Hyperparameter Tuning GDBT
Hyperparameters tuning represents a necessity while working with AI models in order to optimize the performances. There are different approaches to this: in this little article I am going to cover the bruteforce one, GridSearchCV.
What is GridSearchCV?
- GridSearch : process of performing hyperparameter tuning in order to determine the optimal values for a given model.
- CV : Cross-Valication
- How does it work? GridSearchCV tries all the combinations of the values passed in the dictionary and evaluates the model for each combination using the Cross-Validation method.
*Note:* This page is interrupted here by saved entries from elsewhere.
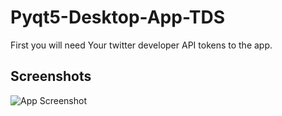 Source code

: # Pyqt5-Desktop-App-TDS

First you will need Your twitter developer API tokens to the app.


## Screenshots

![App Screenshot]('res/twitter.png')

  
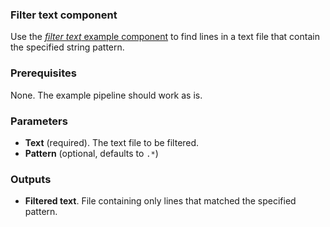 ### Filter text component

Use the [_filter text_ example component](https://github.com/elyra-ai/elyra/blob/master/elyra/pipeline/resources/kfp/filter_text_using_shell_and_grep/component.yaml) to find lines in a text file that contain the specified string pattern.

### Prerequisites

None. The example pipeline should work as is.

### Parameters

- **Text** (required). The text file to be filtered.
- **Pattern** (optional, defaults to `.*`)

### Outputs

- **Filtered text**. File containing only lines that matched the specified pattern.
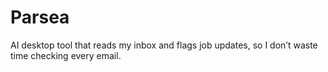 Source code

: # Parsea
AI desktop tool that reads my inbox and flags job updates, so I don’t waste time checking every email.

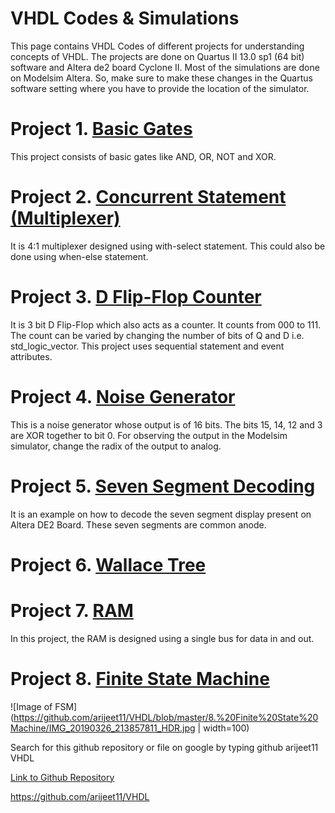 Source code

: # VHDL Codes & Simulations
This page contains VHDL Codes of different projects for understanding concepts of VHDL.
The projects are done on Quartus II 13.0 sp1 (64 bit) software and Altera de2 board Cyclone II. Most of the simulations are done on Modelsim Altera. So, make sure to make these changes in the Quartus software setting where you have to provide the location of the simulator.

# Project 1. [Basic Gates](https://github.com/arijeet11/VHDL/tree/master/1.%20Basic%20Gates)
  This project consists of basic gates like AND, OR, NOT and XOR.

# Project 2. [Concurrent Statement (Multiplexer)](https://github.com/arijeet11/VHDL/tree/master/2.%20Concurrent%20Statement%20(Multiplexer))
  It is 4:1 multiplexer designed using with-select statement. This could also be done using when-else statement.

# Project 3. [D Flip-Flop Counter](https://github.com/arijeet11/VHDL/tree/master/3.%20D%20Flip-Flop%20Counter)
  It is 3 bit D Flip-Flop which also acts as a counter. It counts from 000 to 111. The count can be varied by changing the number of bits of Q and D i.e. std_logic_vector. This project uses sequential statement and event attributes.

# Project 4. [Noise Generator](https://github.com/arijeet11/VHDL/tree/master/4.%20Noise%20Generator)
  This is a noise generator whose output is of 16 bits. The bits 15, 14, 12 and 3 are XOR together to bit 0. For observing the output in the Modelsim simulator, change the radix of the output to analog.
  
# Project 5. [Seven Segment Decoding](https://github.com/arijeet11/VHDL/tree/master/5.%20Seven%20Segment%20Decoding)
  It is an example on how to decode the seven segment display present on Altera DE2 Board. These seven segments are common anode.

# Project 6. [Wallace Tree](https://github.com/arijeet11/VHDL/tree/master/6.%20Wallace%20Tree)

# Project 7. [RAM](https://github.com/arijeet11/VHDL/tree/master/7.%20RAM)
  In this project, the RAM is designed using a single bus for data in and out.

# Project 8. [Finite State Machine](https://github.com/arijeet11/VHDL/tree/master/8.%20Finite%20State%20Machine)
![Image of FSM](https://github.com/arijeet11/VHDL/blob/master/8.%20Finite%20State%20Machine/IMG_20190326_213857811_HDR.jpg | width=100)


Search for this github repository or file on google by typing github arijeet11 VHDL 

[Link to Github Repository](https://github.com/arijeet11/VHDL)

https://github.com/arijeet11/VHDL
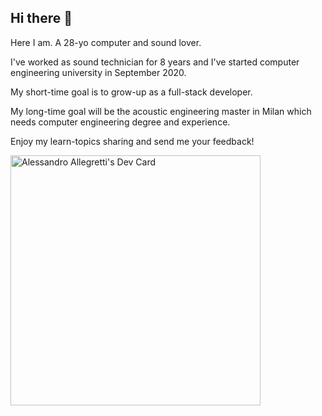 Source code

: ## Hi there 👋

Here I am. A 28-yo computer and sound lover. 

I've worked as sound technician for 8 years and I've started computer engineering university in September 2020. 

My short-time goal is to grow-up as a full-stack developer.

My long-time goal will be the acoustic engineering master in Milan which needs computer engineering degree and experience.

Enjoy my learn-topics sharing and send me your feedback!

<a href="https://app.daily.dev/Ale_Allegretti"><img src="https://api.daily.dev/devcards/ad195465f7a74cb3bf61ab0aeb110b51.png?r=vsg" width="400" alt="Alessandro Allegretti's Dev Card"/></a>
Hence after using this function we get accuracy/loss for every combination of hyperparameters and we can choose the one with the best performance.
Parameters to tune
XGBoost
- subsample : Each tree will only get a % of the training examples and can be values between 0 and 1. Lowering this value stops subsets of training examples dominating the model and allows greater generalisation.
- colsample_bytree : Similar to subsample but for columns rather than rows. Again you can set values between 0 and 1 where lower values can make the model generalise better by stopping any one field having too much prominence, a prominence that might not exist in the test data.
- colsample_bylevel : Denotes the fraction of columns to be randomly samples for each tree.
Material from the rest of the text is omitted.